Note: this post grew out of an email exchange I had with Stephen Heard last week. Stephen suggested an idea for a post that we both wanted to write. We decided to write our posts independently and post them on the same day. So read this post and then go see what Stephen has to say. I’m curious to see what he has to say too! I predict we said much the same thing, but I hope I’m wrong because that would be more fun. 🙂
Last week I linked to a major case of scientific fraud in psychology. It involved a study of the odometer readings people report to their car insurance companies. Here’s a histogram of one of the key variables in the study:
These data are obviously fake. You ask thousands of people to report how many miles they drove over some period of time, and you get a uniform distribution between 0 and 50,000 miles? Pull the other one, it’s got bells on.

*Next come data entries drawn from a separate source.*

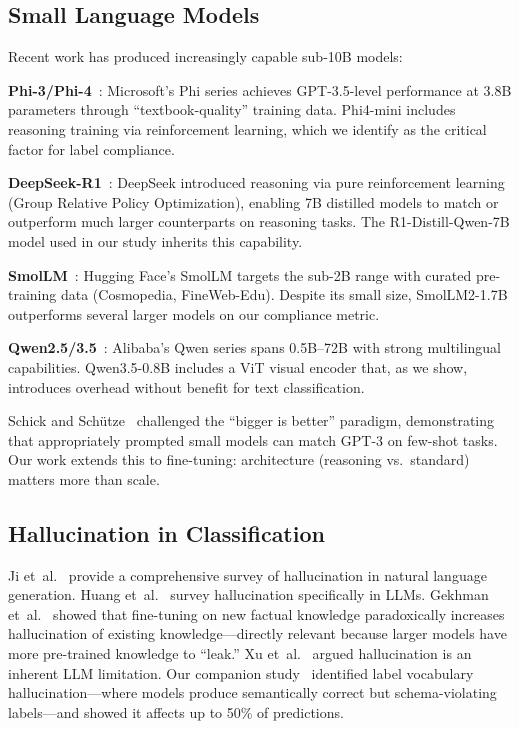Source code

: \documentclass[review,3p]{elsarticle}
\begin{document}
\subsection{Small Language Models}
Recent work has produced increasingly capable sub-10B models:

\textbf{Phi-3/Phi-4}~\cite{abdin2024}: Microsoft's Phi series achieves GPT-3.5-level performance at 3.8B parameters through ``textbook-quality'' training data. Phi4-mini includes reasoning training via reinforcement learning, which we identify as the critical factor for label compliance.

\textbf{DeepSeek-R1}~\cite{guo2025}: DeepSeek introduced reasoning via pure reinforcement learning (Group Relative Policy Optimization), enabling 7B distilled models to match or outperform much larger counterparts on reasoning tasks. The R1-Distill-Qwen-7B model used in our study inherits this capability.

\textbf{SmolLM}~\cite{allal2024}: Hugging Face's SmolLM targets the sub-2B range with curated pre-training data (Cosmopedia, FineWeb-Edu). Despite its small size, SmolLM2-1.7B outperforms several larger models on our compliance metric.

\textbf{Qwen2.5/3.5}~\cite{yang2024}: Alibaba's Qwen series spans 0.5B--72B with strong multilingual capabilities. Qwen3.5-0.8B includes a ViT visual encoder that, as we show, introduces overhead without benefit for text classification.

Schick and Sch\"{u}tze~\cite{schick2021} challenged the ``bigger is better'' paradigm, demonstrating that appropriately prompted small models can match GPT-3 on few-shot tasks. Our work extends this to fine-tuning: architecture (reasoning vs.\ standard) matters more than scale.

\subsection{Hallucination in Classification}
Ji et~al.~\cite{ji2023} provide a comprehensive survey of hallucination in natural language generation. Huang et~al.~\cite{huang2023} survey hallucination specifically in LLMs. Gekhman et~al.~\cite{gekhman2024} showed that fine-tuning on new factual knowledge paradoxically increases hallucination of existing knowledge---directly relevant because larger models have more pre-trained knowledge to ``leak.'' Xu et~al.~\cite{xu2024} argued hallucination is an inherent LLM limitation. Our companion study~\cite{p3} identified label vocabulary hallucination---where models produce semantically correct but schema-violating labels---and showed it affects up to 50\% of predictions.
\end{document}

This is a common feature of scientific frauds that involve fake data. Often, the fake data does not stand up to even casual scrutiny.
Which is puzzling. If you’re going to commit scientific fraud, presumably you want to get away with it. So why commit fraud in such a transparently obvious way?
After all, plenty of frauds in other walks of life are designed to stand up to scrutiny. Think of art forgery. Art forgers are very skilled artists. They go to great lengths to make their forgeries stand up to visual inspection by expert art historians who are on the lookout for forgeries. It’s a striking contrast with the laughable obviousness of many scientific frauds.
Or is it? Because there’s an important sense in which the shoddiest scientific fraud and the most careful art forgery are exactly the same. Both are designed to stand up to the scrutiny they’re likely to receive.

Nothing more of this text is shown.